Pengejarnya yang berambut emas tersenyum puas pada gadis itu, dengan hanya sedikit kilatan cinta retak yang berkelap-kelip di matanya.

“Selamat tinggal, adikku tersayang. Aku berdoa agar kita tidak bertemu lagi.”


Ketika gadis berambut perak pertama kali sadar setelah jatuh, dia mendapati dirinya berada di tengah hutan yang tidak dikenalnya. Dilihat dari laut terdekat dan pakaiannya yang basah, dia menduga dia telah terdampar. Bingung, dia mengamati sekelilingnya dan menentukan situasinya saat ini tidak menguntungkan, untuk sedikitnya.

Dia memekik saat menyadari ada slime hitam yang datang untuk berkenalan dengannya. Ketakutan, dia mencoba menggeliat, tetapi meskipun kelumpuhannya sudah lama mereda, kelelahannya yang luar biasa membuatnya sulit untuk bergerak. Dia hanya bisa menyaksikan tanpa daya saat monster itu perlahan-lahan menelannya dari kaki ke atas.
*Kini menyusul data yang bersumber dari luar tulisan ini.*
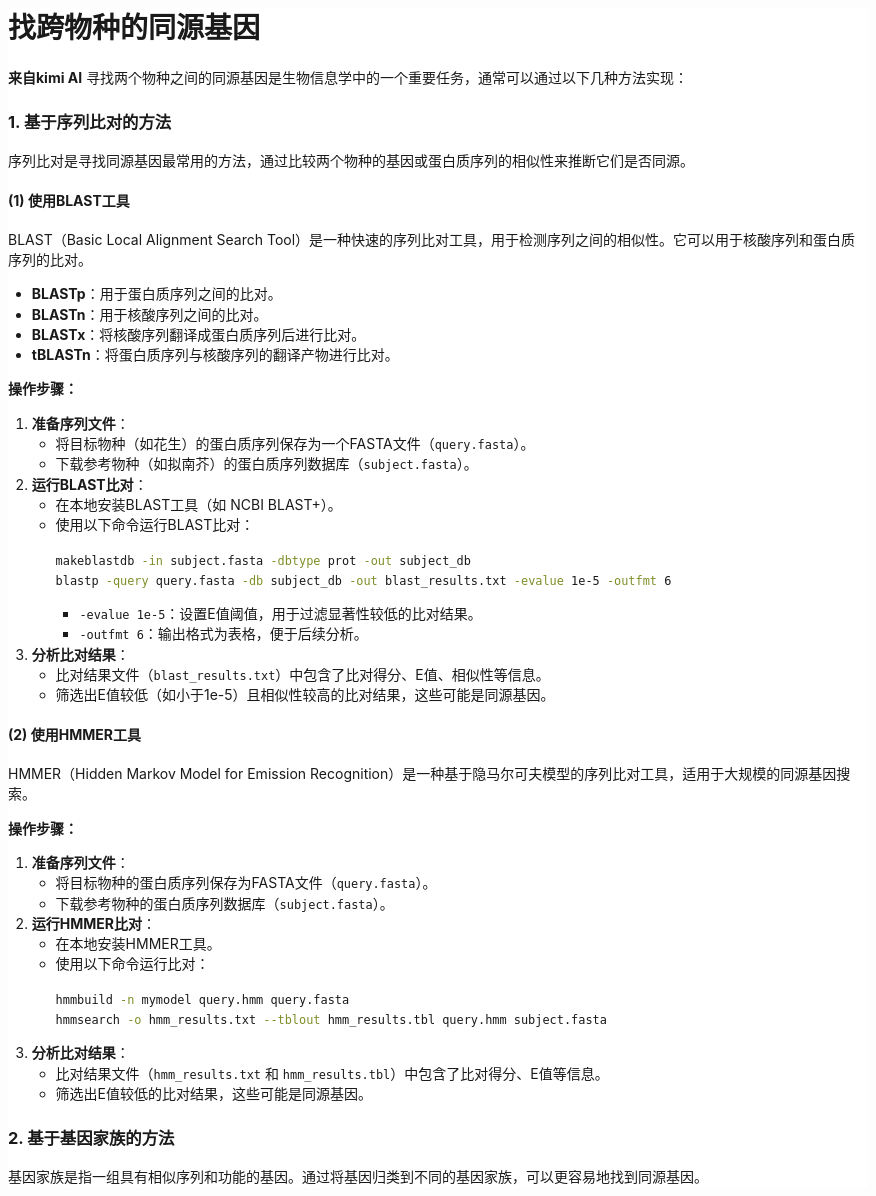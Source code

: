 # 找跨物种的同源基因
**来自kimi AI**
寻找两个物种之间的同源基因是生物信息学中的一个重要任务，通常可以通过以下几种方法实现：

### **1. 基于序列比对的方法**
序列比对是寻找同源基因最常用的方法，通过比较两个物种的基因或蛋白质序列的相似性来推断它们是否同源。

#### **(1) 使用BLAST工具**
BLAST（Basic Local Alignment Search Tool）是一种快速的序列比对工具，用于检测序列之间的相似性。它可以用于核酸序列和蛋白质序列的比对。

- **BLASTp**：用于蛋白质序列之间的比对。
- **BLASTn**：用于核酸序列之间的比对。
- **BLASTx**：将核酸序列翻译成蛋白质序列后进行比对。
- **tBLASTn**：将蛋白质序列与核酸序列的翻译产物进行比对。

**操作步骤：**
1. **准备序列文件**：
   - 将目标物种（如花生）的蛋白质序列保存为一个FASTA文件（`query.fasta`）。
   - 下载参考物种（如拟南芥）的蛋白质序列数据库（`subject.fasta`）。
2. **运行BLAST比对**：
   - 在本地安装BLAST工具（如 NCBI BLAST+）。
   - 使用以下命令运行BLAST比对：
     ```bash
     makeblastdb -in subject.fasta -dbtype prot -out subject_db
     blastp -query query.fasta -db subject_db -out blast_results.txt -evalue 1e-5 -outfmt 6
     ```
     - `-evalue 1e-5`：设置E值阈值，用于过滤显著性较低的比对结果。
     - `-outfmt 6`：输出格式为表格，便于后续分析。
3. **分析比对结果**：
   - 比对结果文件（`blast_results.txt`）中包含了比对得分、E值、相似性等信息。
   - 筛选出E值较低（如小于1e-5）且相似性较高的比对结果，这些可能是同源基因。

#### **(2) 使用HMMER工具**
HMMER（Hidden Markov Model for Emission Recognition）是一种基于隐马尔可夫模型的序列比对工具，适用于大规模的同源基因搜索。

**操作步骤：**
1. **准备序列文件**：
   - 将目标物种的蛋白质序列保存为FASTA文件（`query.fasta`）。
   - 下载参考物种的蛋白质序列数据库（`subject.fasta`）。
2. **运行HMMER比对**：
   - 在本地安装HMMER工具。
   - 使用以下命令运行比对：
     ```bash
     hmmbuild -n mymodel query.hmm query.fasta
     hmmsearch -o hmm_results.txt --tblout hmm_results.tbl query.hmm subject.fasta
     ```
3. **分析比对结果**：
   - 比对结果文件（`hmm_results.txt` 和 `hmm_results.tbl`）中包含了比对得分、E值等信息。
   - 筛选出E值较低的比对结果，这些可能是同源基因。

### **2. 基于基因家族的方法**
基因家族是指一组具有相似序列和功能的基因。通过将基因归类到不同的基因家族，可以更容易地找到同源基因。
"Tidak tidak tidak! Slime tidak seharusnya memakan orang!”

Pada saat dia selesai berbicara, seluruh tubuhnya telah diselimuti. Slime itu bergoyang sedikit, mencoba untuk mendapatkan kembali bantalannya, tetapi suara di sisi lain semak-semak membuatnya bersembunyi di bawah naungan pohon di dekatnya.

"Aku bersumpah aku baru saja mendengar suara datang dari sekitar sini," kata satu suara.

"Apa? Tidak mungkin. Tidak ada apa-apa selain iblis yang hidup di bagian ini, ”kata yang lain.

Setelah memastikan orang yang lewat ini hanyalah manusia biasa, iblis lendir itu larut ke dalam tanah.

“Ya, kurasa kau benar. Pasti hanya imajinasiku.”

“Ayo kita pulang saja. Hari mulai gelap dan itu membuatku merinding.”

Saat malam tiba, hanya pepohonan yang tersisa untuk menjaga hutan yang kosong.